* [EXERCISE DESCRIPTION]:
Report each line of the data below in which "converging" appears.

(Records from a data collection)
* * *

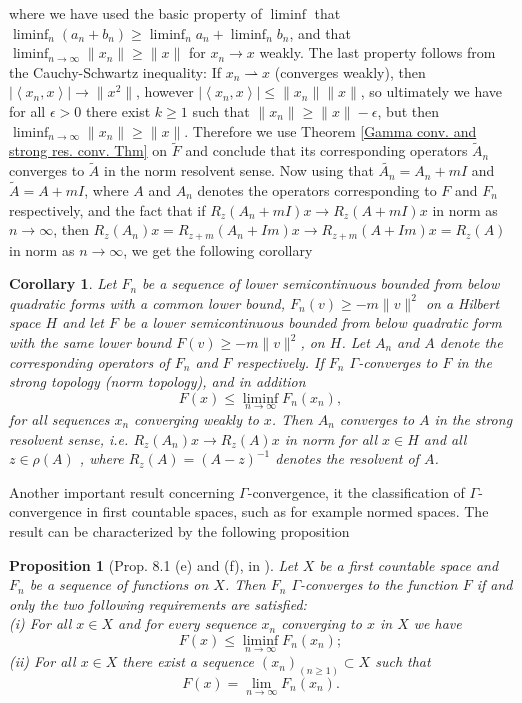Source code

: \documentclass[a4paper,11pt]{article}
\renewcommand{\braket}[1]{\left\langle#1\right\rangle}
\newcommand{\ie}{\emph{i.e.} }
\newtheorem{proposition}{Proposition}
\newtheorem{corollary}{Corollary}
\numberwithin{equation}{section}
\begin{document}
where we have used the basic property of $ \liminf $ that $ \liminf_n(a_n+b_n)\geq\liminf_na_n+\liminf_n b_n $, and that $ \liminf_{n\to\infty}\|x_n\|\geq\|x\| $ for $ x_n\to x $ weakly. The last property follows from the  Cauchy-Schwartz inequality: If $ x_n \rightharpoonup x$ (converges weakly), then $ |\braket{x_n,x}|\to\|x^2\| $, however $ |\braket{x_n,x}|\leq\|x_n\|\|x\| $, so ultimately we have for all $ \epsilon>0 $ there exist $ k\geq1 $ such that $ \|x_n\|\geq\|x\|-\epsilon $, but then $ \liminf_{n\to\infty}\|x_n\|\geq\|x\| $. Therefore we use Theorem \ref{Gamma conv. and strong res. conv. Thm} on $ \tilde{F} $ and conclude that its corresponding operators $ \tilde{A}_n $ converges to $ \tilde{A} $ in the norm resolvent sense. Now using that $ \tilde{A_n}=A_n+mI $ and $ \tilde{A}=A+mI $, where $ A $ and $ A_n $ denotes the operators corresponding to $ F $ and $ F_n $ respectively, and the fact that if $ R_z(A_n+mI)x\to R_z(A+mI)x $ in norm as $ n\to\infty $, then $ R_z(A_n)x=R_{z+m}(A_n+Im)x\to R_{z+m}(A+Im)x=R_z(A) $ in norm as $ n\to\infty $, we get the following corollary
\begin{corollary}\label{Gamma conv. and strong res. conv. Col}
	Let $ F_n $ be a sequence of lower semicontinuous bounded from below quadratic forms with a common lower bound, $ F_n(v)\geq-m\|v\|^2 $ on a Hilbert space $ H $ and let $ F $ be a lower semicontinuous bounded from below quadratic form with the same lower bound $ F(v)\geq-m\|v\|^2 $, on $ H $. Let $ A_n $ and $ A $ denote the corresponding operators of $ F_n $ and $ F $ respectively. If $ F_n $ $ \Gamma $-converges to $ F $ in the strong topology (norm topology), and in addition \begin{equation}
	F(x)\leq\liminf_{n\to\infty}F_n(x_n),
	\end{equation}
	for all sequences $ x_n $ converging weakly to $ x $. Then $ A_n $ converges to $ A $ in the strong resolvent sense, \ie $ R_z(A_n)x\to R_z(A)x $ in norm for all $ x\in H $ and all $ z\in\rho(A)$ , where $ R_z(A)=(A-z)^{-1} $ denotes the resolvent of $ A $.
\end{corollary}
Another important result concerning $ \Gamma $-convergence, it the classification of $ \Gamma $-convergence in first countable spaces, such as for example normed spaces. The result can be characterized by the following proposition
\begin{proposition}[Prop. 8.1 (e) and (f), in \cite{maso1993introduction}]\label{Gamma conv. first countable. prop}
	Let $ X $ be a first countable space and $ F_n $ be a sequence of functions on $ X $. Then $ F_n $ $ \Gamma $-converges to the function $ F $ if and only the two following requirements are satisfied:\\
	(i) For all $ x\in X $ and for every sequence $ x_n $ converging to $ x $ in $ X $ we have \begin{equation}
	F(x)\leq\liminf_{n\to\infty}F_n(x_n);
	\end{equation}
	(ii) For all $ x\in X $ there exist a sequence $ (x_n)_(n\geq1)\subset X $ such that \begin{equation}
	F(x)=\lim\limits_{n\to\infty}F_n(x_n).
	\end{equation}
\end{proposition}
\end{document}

* * *

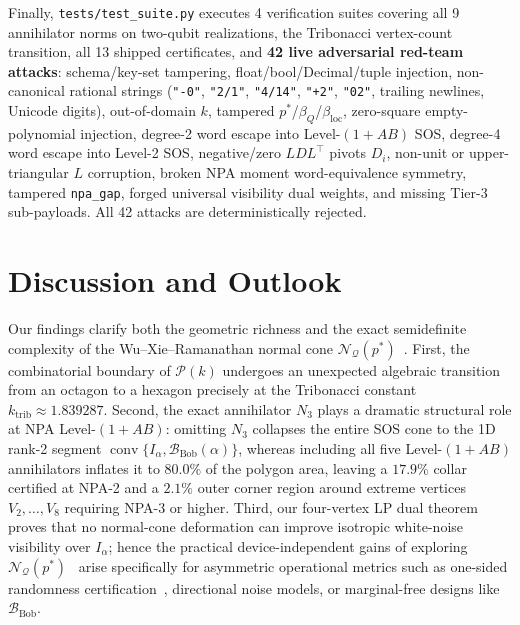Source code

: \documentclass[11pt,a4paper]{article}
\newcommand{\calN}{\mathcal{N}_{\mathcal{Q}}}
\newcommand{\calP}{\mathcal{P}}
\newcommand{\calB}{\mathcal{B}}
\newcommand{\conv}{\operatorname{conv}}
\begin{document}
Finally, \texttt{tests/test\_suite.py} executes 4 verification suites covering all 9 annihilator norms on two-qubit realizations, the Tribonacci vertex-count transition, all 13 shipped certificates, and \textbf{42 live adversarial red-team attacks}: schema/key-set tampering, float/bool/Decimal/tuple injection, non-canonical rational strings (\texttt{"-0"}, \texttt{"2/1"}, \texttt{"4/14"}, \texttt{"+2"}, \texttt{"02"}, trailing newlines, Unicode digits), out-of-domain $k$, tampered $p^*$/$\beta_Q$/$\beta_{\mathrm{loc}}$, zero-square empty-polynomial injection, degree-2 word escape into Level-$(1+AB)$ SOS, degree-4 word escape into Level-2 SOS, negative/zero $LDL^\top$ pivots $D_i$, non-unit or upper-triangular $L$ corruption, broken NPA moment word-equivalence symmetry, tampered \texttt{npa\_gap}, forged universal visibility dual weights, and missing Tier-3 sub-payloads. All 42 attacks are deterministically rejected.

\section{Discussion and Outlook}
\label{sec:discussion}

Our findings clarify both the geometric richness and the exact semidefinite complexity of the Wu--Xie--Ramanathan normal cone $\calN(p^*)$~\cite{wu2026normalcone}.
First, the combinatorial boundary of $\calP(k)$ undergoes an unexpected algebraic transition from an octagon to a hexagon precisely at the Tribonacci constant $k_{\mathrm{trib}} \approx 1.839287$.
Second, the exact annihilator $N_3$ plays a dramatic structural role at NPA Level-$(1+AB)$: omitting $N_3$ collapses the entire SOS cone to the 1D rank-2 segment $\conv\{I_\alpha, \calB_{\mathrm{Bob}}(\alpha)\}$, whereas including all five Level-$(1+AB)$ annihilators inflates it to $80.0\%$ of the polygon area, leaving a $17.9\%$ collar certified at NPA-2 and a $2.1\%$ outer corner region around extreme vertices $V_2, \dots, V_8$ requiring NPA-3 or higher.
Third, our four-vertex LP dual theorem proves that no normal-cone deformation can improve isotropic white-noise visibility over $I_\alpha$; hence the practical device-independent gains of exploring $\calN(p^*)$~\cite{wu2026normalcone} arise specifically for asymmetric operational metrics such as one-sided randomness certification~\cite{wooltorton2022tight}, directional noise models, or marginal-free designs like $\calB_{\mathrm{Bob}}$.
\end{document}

* * *

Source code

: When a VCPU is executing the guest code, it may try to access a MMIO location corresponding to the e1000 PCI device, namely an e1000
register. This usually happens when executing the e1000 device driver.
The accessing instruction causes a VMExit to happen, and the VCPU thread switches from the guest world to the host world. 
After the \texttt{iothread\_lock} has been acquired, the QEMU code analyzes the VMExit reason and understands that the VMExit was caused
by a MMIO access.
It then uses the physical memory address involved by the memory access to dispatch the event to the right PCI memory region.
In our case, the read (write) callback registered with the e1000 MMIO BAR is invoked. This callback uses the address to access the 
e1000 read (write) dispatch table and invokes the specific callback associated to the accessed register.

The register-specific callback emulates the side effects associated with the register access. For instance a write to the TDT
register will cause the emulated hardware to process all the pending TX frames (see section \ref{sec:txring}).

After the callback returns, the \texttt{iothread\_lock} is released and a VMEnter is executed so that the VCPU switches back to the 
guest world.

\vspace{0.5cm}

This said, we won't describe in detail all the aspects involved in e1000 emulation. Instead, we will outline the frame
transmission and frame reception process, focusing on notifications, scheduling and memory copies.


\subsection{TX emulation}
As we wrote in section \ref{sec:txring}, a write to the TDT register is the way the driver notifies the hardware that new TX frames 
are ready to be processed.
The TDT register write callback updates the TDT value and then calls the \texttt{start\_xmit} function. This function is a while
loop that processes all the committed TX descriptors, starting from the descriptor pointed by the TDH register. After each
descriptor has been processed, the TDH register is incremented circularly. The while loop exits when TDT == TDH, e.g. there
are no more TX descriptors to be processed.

* * *

* [RESULT]:
	for all sequences $ x_n $ converging weakly to $ x $. Then $ A_n $ converges to $ A $ in the strong resolvent sense, \ie $ R_z(A_n)x\to R_z(A)x $ in norm for all $ x\in H $ and all $ z\in\rho(A)$ , where $ R_z(A)=(A-z)^{-1} $ denotes the resolvent of $ A $.
	(i) For all $ x\in X $ and for every sequence $ x_n $ converging to $ x $ in $ X $ we have \begin{equation}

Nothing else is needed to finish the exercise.